Collected data entries:
╔══

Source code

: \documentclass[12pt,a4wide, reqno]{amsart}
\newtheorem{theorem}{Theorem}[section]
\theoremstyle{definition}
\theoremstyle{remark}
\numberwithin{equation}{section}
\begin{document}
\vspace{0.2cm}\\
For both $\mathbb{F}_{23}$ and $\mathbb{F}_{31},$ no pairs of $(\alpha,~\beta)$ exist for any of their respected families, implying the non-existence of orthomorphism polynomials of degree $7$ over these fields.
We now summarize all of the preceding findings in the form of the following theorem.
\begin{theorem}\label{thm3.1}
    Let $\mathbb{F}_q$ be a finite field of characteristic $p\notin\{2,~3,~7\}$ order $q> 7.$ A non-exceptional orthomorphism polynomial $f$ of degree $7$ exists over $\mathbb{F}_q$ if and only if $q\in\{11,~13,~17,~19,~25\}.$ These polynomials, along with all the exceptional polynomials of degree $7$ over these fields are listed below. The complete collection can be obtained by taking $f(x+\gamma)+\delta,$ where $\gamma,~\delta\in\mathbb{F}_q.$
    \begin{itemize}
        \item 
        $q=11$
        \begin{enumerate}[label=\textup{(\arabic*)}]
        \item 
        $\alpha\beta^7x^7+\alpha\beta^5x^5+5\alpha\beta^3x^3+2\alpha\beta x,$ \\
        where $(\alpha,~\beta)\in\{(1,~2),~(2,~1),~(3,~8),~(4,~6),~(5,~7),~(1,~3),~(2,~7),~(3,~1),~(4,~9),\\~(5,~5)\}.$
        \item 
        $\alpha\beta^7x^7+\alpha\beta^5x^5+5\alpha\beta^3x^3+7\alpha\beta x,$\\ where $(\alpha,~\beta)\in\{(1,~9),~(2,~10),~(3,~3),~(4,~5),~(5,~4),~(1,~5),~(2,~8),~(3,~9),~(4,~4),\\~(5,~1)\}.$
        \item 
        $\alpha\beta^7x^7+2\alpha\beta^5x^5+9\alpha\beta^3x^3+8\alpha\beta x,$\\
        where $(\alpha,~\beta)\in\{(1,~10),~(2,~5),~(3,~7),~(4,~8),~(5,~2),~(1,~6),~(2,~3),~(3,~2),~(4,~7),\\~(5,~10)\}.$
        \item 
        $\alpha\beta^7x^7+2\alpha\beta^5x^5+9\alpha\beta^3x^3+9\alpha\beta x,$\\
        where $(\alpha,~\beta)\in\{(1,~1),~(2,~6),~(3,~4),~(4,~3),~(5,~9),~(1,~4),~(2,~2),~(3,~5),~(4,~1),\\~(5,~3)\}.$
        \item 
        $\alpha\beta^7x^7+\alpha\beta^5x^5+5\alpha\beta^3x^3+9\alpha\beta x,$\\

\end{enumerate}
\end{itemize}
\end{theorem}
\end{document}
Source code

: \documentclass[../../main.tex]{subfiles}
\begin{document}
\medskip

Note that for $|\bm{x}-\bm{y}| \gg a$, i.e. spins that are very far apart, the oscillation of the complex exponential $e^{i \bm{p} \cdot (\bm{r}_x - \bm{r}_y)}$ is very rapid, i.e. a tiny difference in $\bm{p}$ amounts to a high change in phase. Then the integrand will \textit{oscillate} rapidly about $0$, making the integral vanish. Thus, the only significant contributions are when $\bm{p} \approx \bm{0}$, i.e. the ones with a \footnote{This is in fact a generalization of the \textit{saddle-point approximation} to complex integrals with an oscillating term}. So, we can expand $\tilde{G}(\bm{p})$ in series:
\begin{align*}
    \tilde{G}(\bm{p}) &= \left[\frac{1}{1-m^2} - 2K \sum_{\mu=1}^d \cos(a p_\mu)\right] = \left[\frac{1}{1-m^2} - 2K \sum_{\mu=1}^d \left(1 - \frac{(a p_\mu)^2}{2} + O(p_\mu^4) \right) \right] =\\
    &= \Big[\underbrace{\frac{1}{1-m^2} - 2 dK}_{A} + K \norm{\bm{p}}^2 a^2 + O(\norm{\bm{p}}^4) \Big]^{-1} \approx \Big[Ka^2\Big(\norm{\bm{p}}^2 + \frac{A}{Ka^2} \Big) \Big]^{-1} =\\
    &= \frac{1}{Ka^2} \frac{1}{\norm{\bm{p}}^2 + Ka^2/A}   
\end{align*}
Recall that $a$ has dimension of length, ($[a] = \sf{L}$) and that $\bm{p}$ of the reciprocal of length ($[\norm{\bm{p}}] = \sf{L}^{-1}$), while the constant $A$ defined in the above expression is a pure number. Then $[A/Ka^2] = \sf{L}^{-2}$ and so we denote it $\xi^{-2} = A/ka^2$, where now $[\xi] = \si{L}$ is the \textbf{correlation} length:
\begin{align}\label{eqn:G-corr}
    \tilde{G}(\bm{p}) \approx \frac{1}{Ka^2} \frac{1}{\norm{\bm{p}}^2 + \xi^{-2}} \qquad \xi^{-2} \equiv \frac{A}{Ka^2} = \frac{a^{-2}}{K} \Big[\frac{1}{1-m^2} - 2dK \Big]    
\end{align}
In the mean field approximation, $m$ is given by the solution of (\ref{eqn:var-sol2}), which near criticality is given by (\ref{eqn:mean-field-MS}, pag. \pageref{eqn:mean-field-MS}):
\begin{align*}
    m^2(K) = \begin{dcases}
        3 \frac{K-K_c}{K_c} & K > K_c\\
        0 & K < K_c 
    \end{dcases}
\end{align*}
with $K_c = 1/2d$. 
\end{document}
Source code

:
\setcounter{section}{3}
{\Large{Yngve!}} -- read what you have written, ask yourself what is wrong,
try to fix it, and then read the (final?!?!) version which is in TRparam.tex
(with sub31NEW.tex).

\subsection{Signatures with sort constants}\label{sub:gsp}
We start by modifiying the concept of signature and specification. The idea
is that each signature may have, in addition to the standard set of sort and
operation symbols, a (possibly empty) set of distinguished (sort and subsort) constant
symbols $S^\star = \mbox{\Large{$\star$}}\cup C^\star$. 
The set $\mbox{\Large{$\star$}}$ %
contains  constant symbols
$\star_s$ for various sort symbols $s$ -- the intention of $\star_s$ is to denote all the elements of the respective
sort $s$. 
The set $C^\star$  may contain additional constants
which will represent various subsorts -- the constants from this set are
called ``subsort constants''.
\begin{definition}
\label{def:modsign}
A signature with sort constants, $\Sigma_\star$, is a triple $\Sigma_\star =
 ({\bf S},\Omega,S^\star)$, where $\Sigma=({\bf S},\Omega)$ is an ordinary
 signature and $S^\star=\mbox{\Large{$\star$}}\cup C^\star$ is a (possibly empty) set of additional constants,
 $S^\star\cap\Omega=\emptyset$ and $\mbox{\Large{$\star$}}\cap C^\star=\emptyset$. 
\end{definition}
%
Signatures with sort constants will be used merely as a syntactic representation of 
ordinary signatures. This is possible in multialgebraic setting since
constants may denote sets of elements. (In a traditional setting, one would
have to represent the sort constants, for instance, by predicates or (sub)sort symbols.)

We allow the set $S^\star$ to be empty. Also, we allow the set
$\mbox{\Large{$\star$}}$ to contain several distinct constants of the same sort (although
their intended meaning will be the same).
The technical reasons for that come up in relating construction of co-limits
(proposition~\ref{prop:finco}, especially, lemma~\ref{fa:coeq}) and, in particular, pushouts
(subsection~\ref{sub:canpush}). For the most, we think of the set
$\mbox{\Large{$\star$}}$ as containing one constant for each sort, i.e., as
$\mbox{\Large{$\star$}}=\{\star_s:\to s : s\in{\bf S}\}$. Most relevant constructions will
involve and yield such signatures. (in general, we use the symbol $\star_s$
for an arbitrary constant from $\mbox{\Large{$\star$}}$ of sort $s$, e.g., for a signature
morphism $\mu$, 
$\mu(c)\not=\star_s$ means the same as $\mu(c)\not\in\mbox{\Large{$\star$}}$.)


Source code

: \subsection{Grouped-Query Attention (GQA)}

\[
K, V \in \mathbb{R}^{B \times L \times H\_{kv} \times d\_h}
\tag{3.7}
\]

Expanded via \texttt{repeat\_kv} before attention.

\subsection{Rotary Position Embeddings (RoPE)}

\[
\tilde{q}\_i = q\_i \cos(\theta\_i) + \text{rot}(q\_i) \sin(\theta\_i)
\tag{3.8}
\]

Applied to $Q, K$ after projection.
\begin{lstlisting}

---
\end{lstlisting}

╚══

■ **Exercise requirements**: Your task is to transcribe exactly the lines from the one with "in particular, pushouts" through the end of the data, both included, and nothing besides.

■ **Exercise answer**:
(proposition~\ref{prop:finco}, especially, lemma~\ref{fa:coeq}) and, in particular, pushouts
(subsection~\ref{sub:canpush}). For the most, we think of the set
$\mbox{\Large{$\star$}}$ as containing one constant for each sort, i.e., as
$\mbox{\Large{$\star$}}=\{\star_s:\to s : s\in{\bf S}\}$. Most relevant constructions will
involve and yield such signatures. (in general, we use the symbol $\star_s$
for an arbitrary constant from $\mbox{\Large{$\star$}}$ of sort $s$, e.g., for a signature
morphism $\mu$, 
$\mu(c)\not=\star_s$ means the same as $\mu(c)\not\in\mbox{\Large{$\star$}}$.)


Source code

: \subsection{Grouped-Query Attention (GQA)}

\[
K, V \in \mathbb{R}^{B \times L \times H\_{kv} \times d\_h}
\tag{3.7}
\]

Expanded via \texttt{repeat\_kv} before attention.

\subsection{Rotary Position Embeddings (RoPE)}

\[
\tilde{q}\_i = q\_i \cos(\theta\_i) + \text{rot}(q\_i) \sin(\theta\_i)
\tag{3.8}
\]

Applied to $Q, K$ after projection.
\begin{lstlisting}

---
\end{lstlisting}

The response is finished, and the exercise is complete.